The problem for mid-sized and smaller banks is they only have a sledge hammer to crack a nut.

For example, large global banks may already have a payment hub that they can use in their core markets, but such systems are difficult to customise and costly to deploy in smaller, subsidiary markets. They are expensive to license, inefficient at lower transaction volumes, and often hide additional professional services fees. The price tag increases further when middleware and database licenses and the requirement for heavyweight infrastructure are factored in.

So yes, cost is one of the biggest barriers, and it is particularly acute for smaller banks asking for a lower cost way to provide the speed of execution their customers need today, and the digital services they expect tomorrow.

What is the risk if the banks don’t embrace this?

When we started talking to banks in Europe maybe a year or so ago they were not sure about instant payments, asking what the business case was for it. That has changed completely in the past 12-18 months. There is a pan-European payments scheme in the pipeline at the moment and all the banks are saying forget about the business case, we have to get on board with this because if we do not offer instant payment and all our competitors are we are out of business.

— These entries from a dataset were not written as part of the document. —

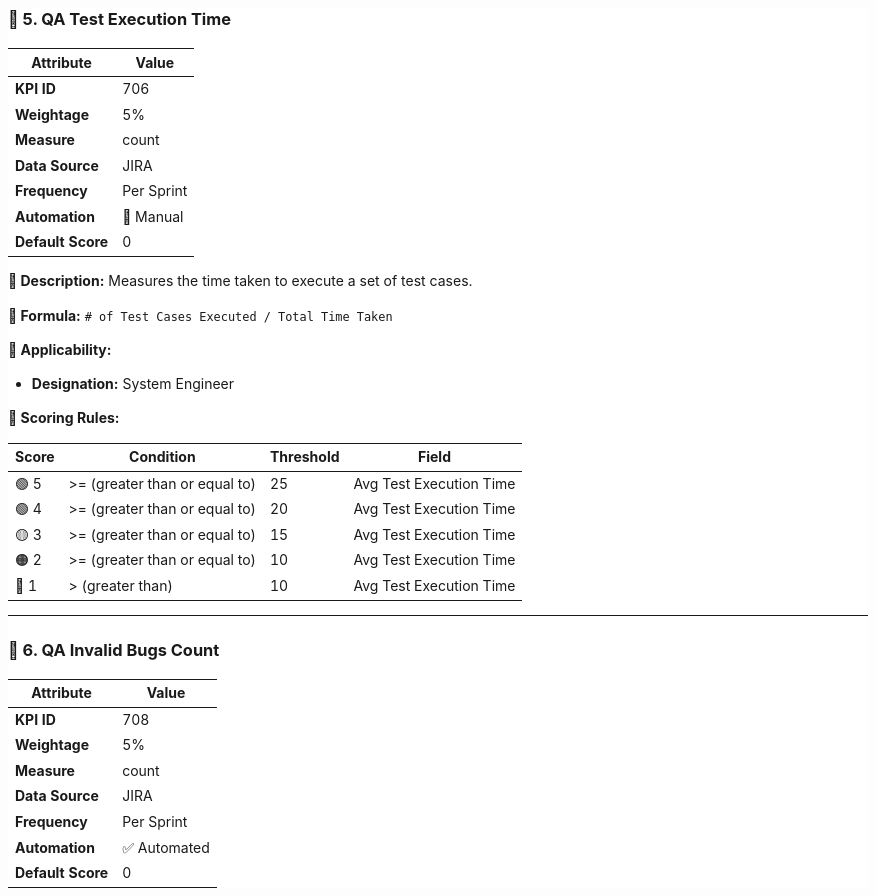 ### 🧪 5. QA Test Execution Time

| Attribute | Value |
|-----------|-------|
| **KPI ID** | 706 |
| **Weightage** | 5% |
| **Measure** | count |
| **Data Source** | JIRA |
| **Frequency** | Per Sprint |
| **Automation** | 👤 Manual |
| **Default Score** | 0 |

**📝 Description:** Measures the time taken to execute a set of test cases.

**🧮 Formula:** `# of Test Cases Executed / Total Time Taken`

**👥 Applicability:**

- **Designation:** System Engineer

**🎯 Scoring Rules:**

| Score | Condition | Threshold | Field |
|-------|-----------|-----------|-------|
| 🟢 5 | &gt;= (greater than or equal to) | 25 | Avg Test Execution Time |
| 🟢 4 | &gt;= (greater than or equal to) | 20 | Avg Test Execution Time |
| 🟡 3 | &gt;= (greater than or equal to) | 15 | Avg Test Execution Time |
| 🟠 2 | &gt;= (greater than or equal to) | 10 | Avg Test Execution Time |
| 🔴 1 | &gt; (greater than) | 10 | Avg Test Execution Time |

---

### 🐛 6. QA Invalid Bugs Count

| Attribute | Value |
|-----------|-------|
| **KPI ID** | 708 |
| **Weightage** | 5% |
| **Measure** | count |
| **Data Source** | JIRA |
| **Frequency** | Per Sprint |
| **Automation** | ✅ Automated |
| **Default Score** | 0 |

So instead of being a differentiator or a value-add it has become part of the table stakes. If you are a bank you’d better be offering instant payments or else you’ll get left tin the dust.

It’s a time of big change – how do you see the banking sector changing?

One area I think is very exciting is the convergence of different technologies. Amazon has something called Echo in the US, which combines its voice recognition system Alexa with artificial intelligence with internet search and can be connected to control devices in the home. I see that kind of integration as being really interesting. Imagine I’m watching TV and I like the tie that the newscaster is reading so I ask Alexa to find and buy it for me. That embedding of payments so that it’s not a case of getting my phone out and make a payment, but rather just becomes part of something I want to achieve: in this case buying that polka dot tie.

What’s the most useful piece of advice you’ve been given?

A long time ago someone gave me a phrase from a US aircraft designer called William Bushnell Stout, who said: ‘Simplicate and add more lightness’. It was taken up by Colin Chapman, who founded Lotus. He explained it as: if you add more power and give a car a bigger engine, it will go faster on the straight. If you take things out and make it lighter it will go faster everywhere. I think that applies to tech design, deign for business processes and user experience – simplicity is everything.